─── INFORMATION SHOWN
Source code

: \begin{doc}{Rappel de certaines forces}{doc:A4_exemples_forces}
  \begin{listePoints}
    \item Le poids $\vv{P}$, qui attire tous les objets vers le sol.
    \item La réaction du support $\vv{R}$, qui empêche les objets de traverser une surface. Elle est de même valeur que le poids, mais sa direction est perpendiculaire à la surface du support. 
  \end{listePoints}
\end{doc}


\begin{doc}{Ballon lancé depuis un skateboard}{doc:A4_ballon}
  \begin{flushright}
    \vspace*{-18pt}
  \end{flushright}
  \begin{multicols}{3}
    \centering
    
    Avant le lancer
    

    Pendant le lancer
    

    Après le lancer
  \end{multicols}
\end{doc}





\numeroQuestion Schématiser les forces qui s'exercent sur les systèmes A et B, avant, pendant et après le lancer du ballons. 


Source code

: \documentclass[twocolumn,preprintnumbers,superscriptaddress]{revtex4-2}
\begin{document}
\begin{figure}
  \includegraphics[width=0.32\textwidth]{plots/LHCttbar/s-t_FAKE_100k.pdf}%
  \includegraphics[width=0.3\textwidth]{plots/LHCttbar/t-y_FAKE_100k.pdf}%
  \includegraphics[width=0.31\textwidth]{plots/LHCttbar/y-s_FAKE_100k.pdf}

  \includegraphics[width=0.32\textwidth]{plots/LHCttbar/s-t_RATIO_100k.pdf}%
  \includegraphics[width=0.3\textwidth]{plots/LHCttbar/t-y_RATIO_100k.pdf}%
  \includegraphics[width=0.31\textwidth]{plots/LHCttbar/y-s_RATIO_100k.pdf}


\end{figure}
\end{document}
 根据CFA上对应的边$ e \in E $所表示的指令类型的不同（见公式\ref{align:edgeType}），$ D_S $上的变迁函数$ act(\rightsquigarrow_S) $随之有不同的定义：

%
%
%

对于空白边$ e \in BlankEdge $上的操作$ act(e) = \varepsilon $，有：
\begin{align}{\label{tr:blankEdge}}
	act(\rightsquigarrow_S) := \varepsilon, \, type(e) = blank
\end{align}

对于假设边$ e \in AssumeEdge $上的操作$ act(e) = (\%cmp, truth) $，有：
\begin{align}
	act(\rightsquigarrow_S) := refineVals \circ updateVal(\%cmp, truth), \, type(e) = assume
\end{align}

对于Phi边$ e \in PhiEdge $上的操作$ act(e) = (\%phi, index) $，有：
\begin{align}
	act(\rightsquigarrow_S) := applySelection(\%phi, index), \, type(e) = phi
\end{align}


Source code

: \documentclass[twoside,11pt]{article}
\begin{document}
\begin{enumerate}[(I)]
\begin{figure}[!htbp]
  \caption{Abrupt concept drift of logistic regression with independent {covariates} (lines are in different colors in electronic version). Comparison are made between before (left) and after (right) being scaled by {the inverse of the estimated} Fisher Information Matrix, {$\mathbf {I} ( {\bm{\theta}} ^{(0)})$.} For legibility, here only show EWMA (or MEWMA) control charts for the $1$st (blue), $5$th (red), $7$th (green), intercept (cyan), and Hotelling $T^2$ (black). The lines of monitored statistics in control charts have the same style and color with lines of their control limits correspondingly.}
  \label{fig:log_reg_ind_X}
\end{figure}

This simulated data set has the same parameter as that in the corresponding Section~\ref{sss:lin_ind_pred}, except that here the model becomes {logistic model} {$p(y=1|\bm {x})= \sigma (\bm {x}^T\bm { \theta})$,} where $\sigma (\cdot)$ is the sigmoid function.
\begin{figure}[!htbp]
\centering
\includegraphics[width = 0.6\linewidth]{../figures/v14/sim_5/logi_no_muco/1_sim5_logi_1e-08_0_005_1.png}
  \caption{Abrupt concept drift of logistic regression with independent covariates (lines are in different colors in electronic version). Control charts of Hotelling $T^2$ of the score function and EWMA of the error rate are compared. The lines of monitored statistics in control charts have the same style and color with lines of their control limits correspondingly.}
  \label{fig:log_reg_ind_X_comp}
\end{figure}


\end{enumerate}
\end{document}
──────
TASK DESCRIPTION:
All entries must be printed exactly, with nothing omitted.

REPLY:
Source code

: \begin{doc}{Rappel de certaines forces}{doc:A4_exemples_forces}
  \begin{listePoints}
    \item Le poids $\vv{P}$, qui attire tous les objets vers le sol.
    \item La réaction du support $\vv{R}$, qui empêche les objets de traverser une surface. Elle est de même valeur que le poids, mais sa direction est perpendiculaire à la surface du support. 
  \end{listePoints}
\end{doc}


\begin{doc}{Ballon lancé depuis un skateboard}{doc:A4_ballon}
  \begin{flushright}
    \vspace*{-18pt}
  \end{flushright}
  \begin{multicols}{3}
    \centering
    
    Avant le lancer
    

    Pendant le lancer
    

    Après le lancer
  \end{multicols}
\end{doc}





\numeroQuestion Schématiser les forces qui s'exercent sur les systèmes A et B, avant, pendant et après le lancer du ballons. 


Source code

: \documentclass[twocolumn,preprintnumbers,superscriptaddress]{revtex4-2}
\begin{document}
\begin{figure}
  \includegraphics[width=0.32\textwidth]{plots/LHCttbar/s-t_FAKE_100k.pdf}%
  \includegraphics[width=0.3\textwidth]{plots/LHCttbar/t-y_FAKE_100k.pdf}%
  \includegraphics[width=0.31\textwidth]{plots/LHCttbar/y-s_FAKE_100k.pdf}

  \includegraphics[width=0.32\textwidth]{plots/LHCttbar/s-t_RATIO_100k.pdf}%
  \includegraphics[width=0.3\textwidth]{plots/LHCttbar/t-y_RATIO_100k.pdf}%
  \includegraphics[width=0.31\textwidth]{plots/LHCttbar/y-s_RATIO_100k.pdf}


\end{figure}
\end{document}
 根据CFA上对应的边$ e \in E $所表示的指令类型的不同（见公式\ref{align:edgeType}），$ D_S $上的变迁函数$ act(\rightsquigarrow_S) $随之有不同的定义：

%
%
%

对于空白边$ e \in BlankEdge $上的操作$ act(e) = \varepsilon $，有：
\begin{align}{\label{tr:blankEdge}}
	act(\rightsquigarrow_S) := \varepsilon, \, type(e) = blank
\end{align}

对于假设边$ e \in AssumeEdge $上的操作$ act(e) = (\%cmp, truth) $，有：
\begin{align}
	act(\rightsquigarrow_S) := refineVals \circ updateVal(\%cmp, truth), \, type(e) = assume
\end{align}

对于Phi边$ e \in PhiEdge $上的操作$ act(e) = (\%phi, index) $，有：
\begin{align}
	act(\rightsquigarrow_S) := applySelection(\%phi, index), \, type(e) = phi
\end{align}


Source code

: \documentclass[twoside,11pt]{article}
\begin{document}
\begin{enumerate}[(I)]
\begin{figure}[!htbp]
  \caption{Abrupt concept drift of logistic regression with independent {covariates} (lines are in different colors in electronic version). Comparison are made between before (left) and after (right) being scaled by {the inverse of the estimated} Fisher Information Matrix, {$\mathbf {I} ( {\bm{\theta}} ^{(0)})$.} For legibility, here only show EWMA (or MEWMA) control charts for the $1$st (blue), $5$th (red), $7$th (green), intercept (cyan), and Hotelling $T^2$ (black). The lines of monitored statistics in control charts have the same style and color with lines of their control limits correspondingly.}
  \label{fig:log_reg_ind_X}
\end{figure}

This simulated data set has the same parameter as that in the corresponding Section~\ref{sss:lin_ind_pred}, except that here the model becomes {logistic model} {$p(y=1|\bm {x})= \sigma (\bm {x}^T\bm { \theta})$,} where $\sigma (\cdot)$ is the sigmoid function.
\begin{figure}[!htbp]
\centering
\includegraphics[width = 0.6\linewidth]{../figures/v14/sim_5/logi_no_muco/1_sim5_logi_1e-08_0_005_1.png}
  \caption{Abrupt concept drift of logistic regression with independent covariates (lines are in different colors in electronic version). Control charts of Hotelling $T^2$ of the score function and EWMA of the error rate are compared. The lines of monitored statistics in control charts have the same style and color with lines of their control limits correspondingly.}
  \label{fig:log_reg_ind_X_comp}
\end{figure}


\end{enumerate}
\end{document}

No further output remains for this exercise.